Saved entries
:::

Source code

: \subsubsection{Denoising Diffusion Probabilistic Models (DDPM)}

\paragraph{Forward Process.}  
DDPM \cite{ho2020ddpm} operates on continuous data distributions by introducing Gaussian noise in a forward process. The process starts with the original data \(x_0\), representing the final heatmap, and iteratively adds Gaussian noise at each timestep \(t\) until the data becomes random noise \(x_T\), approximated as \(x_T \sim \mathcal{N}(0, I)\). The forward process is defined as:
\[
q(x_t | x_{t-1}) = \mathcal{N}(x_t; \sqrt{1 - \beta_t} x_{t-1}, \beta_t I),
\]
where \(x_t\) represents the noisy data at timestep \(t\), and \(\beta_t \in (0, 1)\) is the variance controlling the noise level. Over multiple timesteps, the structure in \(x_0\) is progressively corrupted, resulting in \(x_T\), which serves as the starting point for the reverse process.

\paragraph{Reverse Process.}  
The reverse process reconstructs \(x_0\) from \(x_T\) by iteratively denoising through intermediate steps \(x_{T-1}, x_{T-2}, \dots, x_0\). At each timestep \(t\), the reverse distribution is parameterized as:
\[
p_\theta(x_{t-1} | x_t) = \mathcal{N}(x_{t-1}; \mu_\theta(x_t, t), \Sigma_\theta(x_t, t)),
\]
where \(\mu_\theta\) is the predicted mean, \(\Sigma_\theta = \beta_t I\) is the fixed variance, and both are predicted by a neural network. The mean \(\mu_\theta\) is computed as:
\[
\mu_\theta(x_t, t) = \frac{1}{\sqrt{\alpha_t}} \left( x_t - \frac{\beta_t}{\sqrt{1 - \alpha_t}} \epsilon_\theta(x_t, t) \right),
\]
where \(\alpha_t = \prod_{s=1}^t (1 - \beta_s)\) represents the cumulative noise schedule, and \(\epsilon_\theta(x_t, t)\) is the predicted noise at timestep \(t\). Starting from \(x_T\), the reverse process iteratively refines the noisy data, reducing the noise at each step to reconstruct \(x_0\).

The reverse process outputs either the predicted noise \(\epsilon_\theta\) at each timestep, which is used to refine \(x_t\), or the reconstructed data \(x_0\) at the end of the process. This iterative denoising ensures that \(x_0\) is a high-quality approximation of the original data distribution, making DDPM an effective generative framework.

:::

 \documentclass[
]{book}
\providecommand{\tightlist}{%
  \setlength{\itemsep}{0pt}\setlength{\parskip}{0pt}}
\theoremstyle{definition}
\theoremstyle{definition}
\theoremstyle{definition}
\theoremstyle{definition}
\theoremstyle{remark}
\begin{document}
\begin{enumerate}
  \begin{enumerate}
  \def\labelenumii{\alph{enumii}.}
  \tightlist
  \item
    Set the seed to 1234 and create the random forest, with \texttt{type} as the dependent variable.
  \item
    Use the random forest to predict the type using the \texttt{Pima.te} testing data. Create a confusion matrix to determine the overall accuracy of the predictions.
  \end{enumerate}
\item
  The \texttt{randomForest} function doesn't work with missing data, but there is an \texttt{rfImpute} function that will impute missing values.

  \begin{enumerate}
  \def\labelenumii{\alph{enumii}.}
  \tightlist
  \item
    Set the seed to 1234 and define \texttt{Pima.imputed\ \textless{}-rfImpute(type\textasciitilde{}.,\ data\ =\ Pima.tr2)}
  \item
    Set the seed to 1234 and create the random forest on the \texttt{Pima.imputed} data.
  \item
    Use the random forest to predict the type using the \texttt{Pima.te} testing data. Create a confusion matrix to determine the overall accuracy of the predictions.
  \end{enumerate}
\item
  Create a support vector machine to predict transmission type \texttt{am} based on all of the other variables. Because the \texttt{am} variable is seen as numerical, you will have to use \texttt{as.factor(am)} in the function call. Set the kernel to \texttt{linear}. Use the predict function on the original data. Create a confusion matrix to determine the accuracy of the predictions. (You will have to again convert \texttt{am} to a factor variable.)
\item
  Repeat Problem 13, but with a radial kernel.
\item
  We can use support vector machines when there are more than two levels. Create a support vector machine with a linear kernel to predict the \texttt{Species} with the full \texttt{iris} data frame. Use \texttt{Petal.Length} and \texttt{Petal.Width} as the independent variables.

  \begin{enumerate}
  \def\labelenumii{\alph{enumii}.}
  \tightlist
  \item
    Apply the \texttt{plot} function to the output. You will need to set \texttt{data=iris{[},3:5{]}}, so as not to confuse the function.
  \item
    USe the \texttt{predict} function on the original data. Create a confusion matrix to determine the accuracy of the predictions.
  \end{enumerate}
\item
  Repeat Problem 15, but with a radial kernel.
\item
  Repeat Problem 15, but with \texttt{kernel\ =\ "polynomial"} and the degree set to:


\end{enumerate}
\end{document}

:::

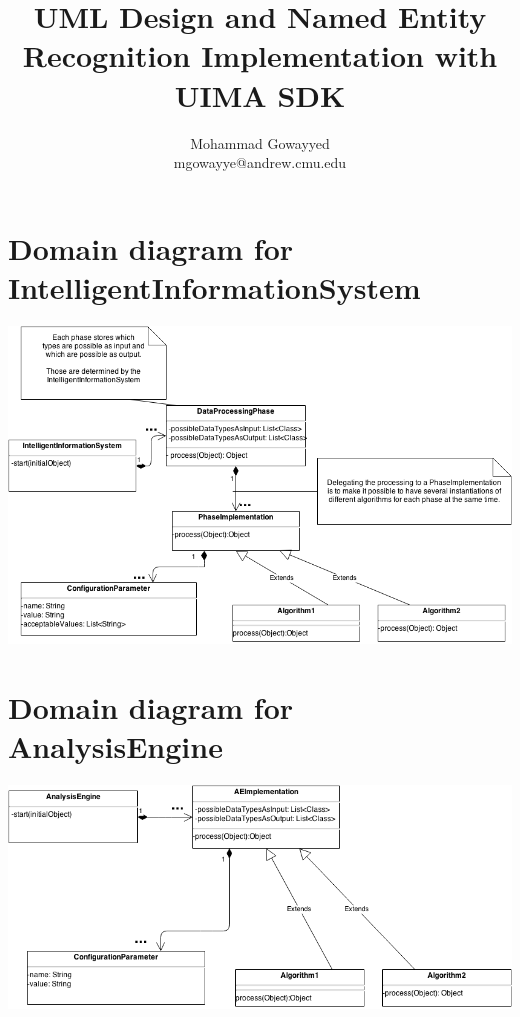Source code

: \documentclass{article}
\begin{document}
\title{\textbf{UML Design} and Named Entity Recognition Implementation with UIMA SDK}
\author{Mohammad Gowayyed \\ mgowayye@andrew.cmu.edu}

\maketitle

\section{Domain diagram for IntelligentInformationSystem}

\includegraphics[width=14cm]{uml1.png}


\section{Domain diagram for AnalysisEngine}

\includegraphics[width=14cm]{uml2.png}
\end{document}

:::

Activity
Pull out all lines from the entries above that include the word "machine".

Reply to the exercise
  Create a support vector machine to predict transmission type \texttt{am} based on all of the other variables. Because the \texttt{am} variable is seen as numerical, you will have to use \texttt{as.factor(am)} in the function call. Set the kernel to \texttt{linear}. Use the predict function on the original data. Create a confusion matrix to determine the accuracy of the predictions. (You will have to again convert \texttt{am} to a factor variable.)
  We can use support vector machines when there are more than two levels. Create a support vector machine with a linear kernel to predict the \texttt{Species} with the full \texttt{iris} data frame. Use \texttt{Petal.Length} and \texttt{Petal.Width} as the independent variables.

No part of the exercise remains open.